**YOUR TASK:**
When you reach the line with "if $\varphi\left( 1_A" in the data below, begin printing lines exactly, and stop once the line with "all $a,b\in A$." has been printed.

**SOURCE INFORMATION:**
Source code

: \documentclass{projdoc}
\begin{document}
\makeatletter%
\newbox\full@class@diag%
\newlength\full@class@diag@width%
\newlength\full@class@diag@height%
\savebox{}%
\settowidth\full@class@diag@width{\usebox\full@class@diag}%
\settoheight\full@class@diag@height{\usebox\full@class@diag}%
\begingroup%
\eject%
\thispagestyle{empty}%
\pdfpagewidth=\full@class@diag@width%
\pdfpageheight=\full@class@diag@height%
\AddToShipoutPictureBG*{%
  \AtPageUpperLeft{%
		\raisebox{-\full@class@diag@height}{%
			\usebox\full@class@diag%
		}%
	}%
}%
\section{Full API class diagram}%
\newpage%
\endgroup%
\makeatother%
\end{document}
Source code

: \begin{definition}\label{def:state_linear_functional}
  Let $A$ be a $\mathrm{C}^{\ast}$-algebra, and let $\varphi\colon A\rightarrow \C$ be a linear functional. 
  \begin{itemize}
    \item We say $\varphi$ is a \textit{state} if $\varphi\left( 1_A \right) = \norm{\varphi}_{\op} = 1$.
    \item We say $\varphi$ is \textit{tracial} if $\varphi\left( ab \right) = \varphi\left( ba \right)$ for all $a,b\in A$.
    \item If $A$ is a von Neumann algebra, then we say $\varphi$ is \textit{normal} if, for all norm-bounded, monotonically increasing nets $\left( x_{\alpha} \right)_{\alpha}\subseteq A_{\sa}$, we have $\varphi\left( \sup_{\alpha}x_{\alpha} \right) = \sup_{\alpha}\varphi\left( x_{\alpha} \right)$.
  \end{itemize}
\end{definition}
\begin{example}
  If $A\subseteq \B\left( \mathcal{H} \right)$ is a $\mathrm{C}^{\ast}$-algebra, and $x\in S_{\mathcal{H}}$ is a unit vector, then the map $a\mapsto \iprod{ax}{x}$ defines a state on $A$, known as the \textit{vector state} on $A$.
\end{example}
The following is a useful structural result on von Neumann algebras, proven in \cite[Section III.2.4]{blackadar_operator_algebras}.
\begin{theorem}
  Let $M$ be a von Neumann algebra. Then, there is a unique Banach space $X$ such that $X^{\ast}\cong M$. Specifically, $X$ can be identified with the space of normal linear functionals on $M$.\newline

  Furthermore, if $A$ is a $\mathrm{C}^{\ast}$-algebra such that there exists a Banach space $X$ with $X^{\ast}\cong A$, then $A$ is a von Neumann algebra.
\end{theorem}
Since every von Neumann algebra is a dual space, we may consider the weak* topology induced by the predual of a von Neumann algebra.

**RESPONSE TO THIS EXERCISE:**
    \item We say $\varphi$ is a \textit{state} if $\varphi\left( 1_A \right) = \norm{\varphi}_{\op} = 1$.
    \item We say $\varphi$ is \textit{tracial} if $\varphi\left( ab \right) = \varphi\left( ba \right)$ for all $a,b\in A$.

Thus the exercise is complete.